When Manticore executes a fullscan query, it can either use a plain scan to check every document against the filters or employ additional data and/or algorithms to speed up query execution. Manticore uses a cost-based optimizer (CBO), also known as a "query optimizer" to determine which approach to take.
The CBO can also enhance the performance of full-text queries. See below for more details.
The CBO may decide to replace one or more query filters with one of the following entities if it determines that doing so will improve performance:
- A docid index utilizes a special docid-only secondary index stored in files with the
.spt
extension. Besides improving filters on document IDs, the docid index is also used to accelerate document ID to row ID lookups and to speed up the application of large killlists during daemon startup. - A columnar scan relies on columnar storage and can only be used on a columnar attribute. It scans every value and tests it against the filter, but it is heavily optimized and is typically faster than the default approach.
- Secondary indexes are generated for all attributes by default. They use the PGM index along with Manticore's built-in inverted index to retrieve the list of row IDs corresponding to a value or range of values. Secondary indexes are stored in files with the
.spidx
extension.
The optimizer estimates the cost of each execution path using various attribute statistics, including:
- Information on the data distribution within an attribute (histograms, stored in
.sphi
files). Histograms are generated automatically when data is indexed and serve as the primary source of information for the CBO. - Information from PGM (secondary indexes), which helps estimate the number of document lists to read. This assists in gauging doclist merge performance and in selecting the appropriate merge algorithm (priority queue merge or bitmap merge).
- Columnar encoding statistics, employed to estimate columnar data decompression performance.
- A columnar min-max tree. While the CBO uses histograms to estimate the number of documents left after applying the filter, it also needs to determine how many documents the filter had to process. For columnar attributes, partial evaluation of the min-max tree serves this purpose.
- Full-text dictionary. The CBO utilizes term stats to estimate the cost of evaluating the full-text tree.
The optimizer computes the execution cost for every filter used in a query. Since certain filters can be replaced with several different entities (e.g., for a document id, Manticore can use a plain scan, a docid index lookup, a columnar scan (if the document id is columnar), and a secondary index), the optimizer evaluates all available combinations. However, there is a maximum limit of 1024 combinations.

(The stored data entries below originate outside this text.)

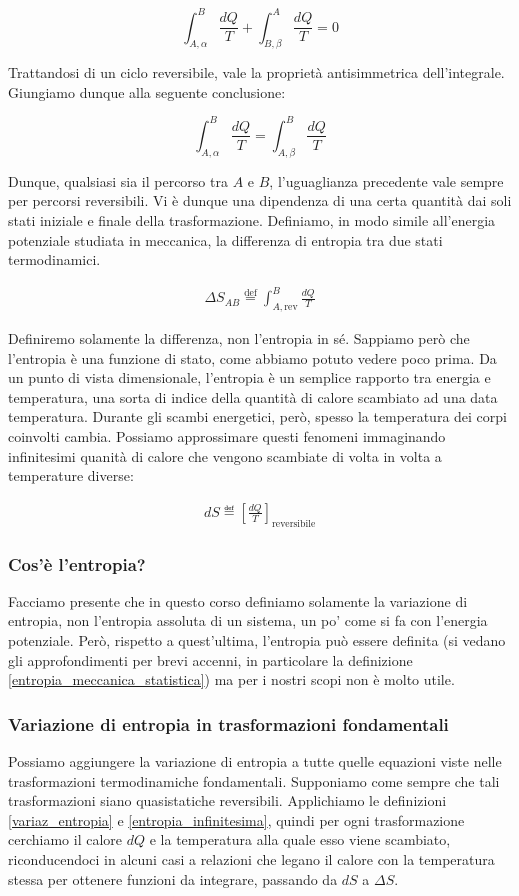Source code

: \[ \int_{A,\alpha}^{B} \frac{dQ}{T} + \int_{B,\beta}^{A} \frac{dQ}{T} = 0 \]

\noindent Trattandosi di un ciclo reversibile, vale la proprietà antisimmetrica
dell'integrale. Giungiamo dunque alla seguente conclusione:

\[ \int_{A,\alpha}^{B} \frac{dQ}{T} = \int_{A,\beta}^{B} \frac{dQ}{T} \]

\noindent Dunque, qualsiasi sia il percorso tra $A$ e $B$, l'uguaglianza
precedente vale sempre per percorsi reversibili. Vi è dunque una dipendenza
di una certa quantità dai soli stati iniziale e finale della trasformazione.
Definiamo, in modo simile all'energia potenziale studiata in meccanica,
la differenza di entropia tra due stati termodinamici.

\begin{align}
    \Delta S_{AB} \stackrel{\text{def}}{=} \int_{A,\text{rev}}^{B} \frac{dQ}{T}\label{variaz_entropia}
\end{align}

\noindent Definiremo solamente la differenza, non l'entropia in sé.
Sappiamo però che l'entropia è una funzione di stato, come abbiamo
potuto vedere poco prima. Da un punto di vista dimensionale, l'entropia
è un semplice rapporto tra energia e temperatura, una sorta di
indice della quantità di calore scambiato ad una data temperatura.
Durante gli scambi energetici, però, spesso la temperatura dei corpi
coinvolti cambia. Possiamo approssimare questi fenomeni immaginando
infinitesimi quanità di calore che vengono scambiate di volta in volta
a temperature diverse:

\begin{align}
    dS \eqdef \left[\frac{dQ}{T}\right]_\text{reversibile}\label{entropia_infinitesima}
\end{align}

\subsubsection*{Cos'è l'entropia?}
Facciamo presente che in questo corso definiamo solamente la variazione
di entropia, non l'entropia assoluta di un sistema, un po' come si fa
con l'energia potenziale. Però, rispetto a quest'ultima, l'entropia
può essere definita (si vedano gli approfondimenti per brevi accenni,
in particolare la definizione \ref{entropia_meccanica_statistica}) ma
per i nostri scopi non è molto utile.


\subsubsection*{Variazione di entropia in trasformazioni fondamentali}
Possiamo aggiungere la variazione di entropia a tutte quelle equazioni viste nelle
trasformazioni termodinamiche fondamentali. Supponiamo come sempre
che tali trasformazioni siano quasistatiche reversibili. Applichiamo
le definizioni \ref{variaz_entropia} e \ref{entropia_infinitesima},
quindi per ogni trasformazione cerchiamo il calore $dQ$ e
la temperatura alla quale esso viene scambiato, riconducendoci
in alcuni casi a relazioni che legano il calore con la temperatura
stessa per ottenere funzioni da integrare, passando da $dS$ a $\Delta S$.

To estimate query execution costs, the optimizer calculates the estimated costs of the most significant operations performed when executing the query. It uses preset constants to represent the cost of each operation.

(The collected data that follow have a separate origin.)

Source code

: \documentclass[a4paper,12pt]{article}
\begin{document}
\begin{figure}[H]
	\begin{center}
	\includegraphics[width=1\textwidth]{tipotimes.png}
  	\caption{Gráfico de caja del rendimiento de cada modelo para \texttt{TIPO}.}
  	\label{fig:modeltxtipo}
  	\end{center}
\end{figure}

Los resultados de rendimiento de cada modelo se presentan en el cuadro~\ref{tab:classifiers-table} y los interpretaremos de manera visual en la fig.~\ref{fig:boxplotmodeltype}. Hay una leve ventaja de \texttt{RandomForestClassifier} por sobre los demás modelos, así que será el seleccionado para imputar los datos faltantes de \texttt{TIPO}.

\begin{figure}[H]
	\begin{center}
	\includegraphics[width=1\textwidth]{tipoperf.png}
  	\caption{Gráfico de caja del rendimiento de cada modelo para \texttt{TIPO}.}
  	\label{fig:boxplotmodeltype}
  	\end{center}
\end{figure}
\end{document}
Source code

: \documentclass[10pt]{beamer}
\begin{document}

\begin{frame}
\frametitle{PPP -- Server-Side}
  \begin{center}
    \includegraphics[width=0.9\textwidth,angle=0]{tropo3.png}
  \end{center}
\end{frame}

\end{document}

The optimizer compares the costs of each execution path and chooses the path with the lowest cost to execute the query.
When working with full-text queries that have filters by attributes, the query optimizer decides between two possible execution paths. One is to execute the full-text query, retrieve the matches, and use filters. The other is to replace filters with one or more entities described above, fetch rowids from them, and inject them into the full-text matching tree. This way, full-text search results will intersect with full-scan results. The query optimizer estimates the cost of full-text tree evaluation and the best possible path for computing filter results. Using this information, the optimizer chooses the execution path.
Another factor to consider is multithreaded query execution (when pseudo_sharding
is enabled). The CBO is aware that some queries can be executed in multiple threads and takes this into account. The CBO prioritizes shorter query execution times (i.e., latency) over throughput. For instance, if a query using a columnar scan can be executed in multiple threads (and occupy multiple CPU cores) and is faster than a query executed in a single thread using secondary indexes, multithreaded execution will be preferred.

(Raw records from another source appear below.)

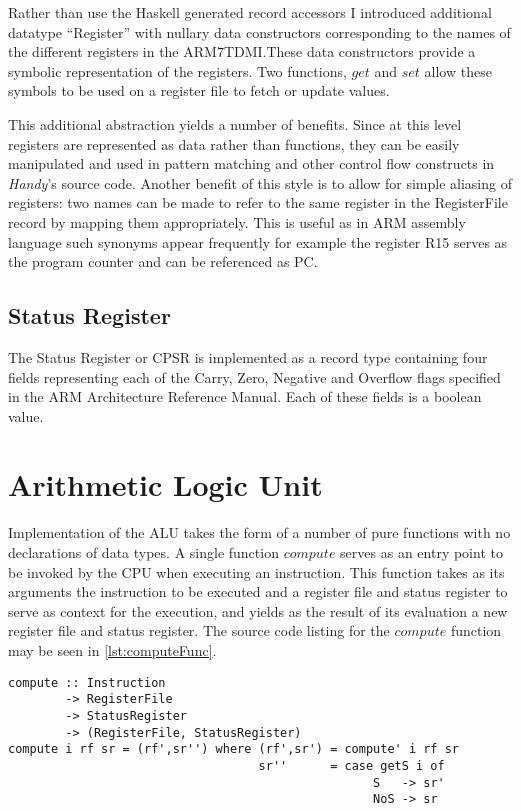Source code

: Rather than use the Haskell generated record accessors I introduced additional datatype ``Register'' with nullary data constructors corresponding to the names of the different registers in the ARM7TDMI.\@ These data constructors provide a symbolic representation of the registers. Two functions, $get$ and $set$ allow these symbols to be used on a register file to fetch or update values.

This additional abstraction yields a number of benefits. Since at this level registers are represented as data rather than functions, they can be easily manipulated and used in pattern matching and other control flow constructs in \emph{Handy}'s source code. Another benefit of this style is to allow for simple aliasing of registers: two names can be made to refer to the same register in the RegisterFile record by mapping them appropriately. This is useful as in ARM assembly language such synonyms appear frequently for example the register R15 serves as the program counter and can be referenced as PC.

\subsection{Status Register}
\label{subsec:cpsr}
The Status Register or CPSR is implemented as a record type containing four fields representing each of the Carry, Zero, Negative and Overflow flags specified in the ARM Architecture Reference Manual\citep[pp. A3-29]{armarm:2005}. Each of these fields is a boolean value.


\section{Arithmetic Logic Unit}
\label{sec:alu}

Implementation of the ALU takes the form of a number of pure functions with no declarations of data types. A single function $compute$ serves as an entry point to be invoked by the CPU when executing an instruction. This function takes as its arguments the instruction to be executed and a register file and status register to serve as context for the execution, and yields as the result of its evaluation a new register file and status register. The source code listing for the $compute$ function may be seen in \autoref{lst:computeFunc}.

\begin{lstlisting}[mathescape,numbers=none,caption={The $compute$ function},label={lst:computeFunc}]
compute :: Instruction
        -> RegisterFile
        -> StatusRegister
        -> (RegisterFile, StatusRegister)
compute i rf sr = (rf',sr'') where (rf',sr') = compute' i rf sr
                                   sr''      = case getS i of
                                                   S   -> sr'
                                                   NoS -> sr
\end{lstlisting}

Queries using secondary indexes and docid indexes always run in a single thread, as benchmarks indicate that there is little to no benefit in making them multithreaded.
At present, the optimizer only uses CPU costs and does not take memory or disk usage into account.
Manticore Search supports the ability to add embeddings generated by your Machine Learning models to each document, and then doing a nearest-neighbor search on them. This lets you build features like similarity search, recommendations, semantic search, and relevance ranking based on NLP algorithms, among others, including image, video, and sound searches.
An embedding is a method of representing data—such as text, images, or sound—as vectors in a high-dimensional space. These vectors are crafted to ensure that the distance between them reflects the similarity of the data they represent. This process typically employs algorithms like word embeddings (e.g., Word2Vec, BERT) for text or neural networks for images. The high-dimensional nature of the vector space, with many components per vector, allows for the representation of complex and nuanced relationships between items. Their similarity is gauged by the distance between these vectors, often measured using methods like Euclidean distance or cosine similarity.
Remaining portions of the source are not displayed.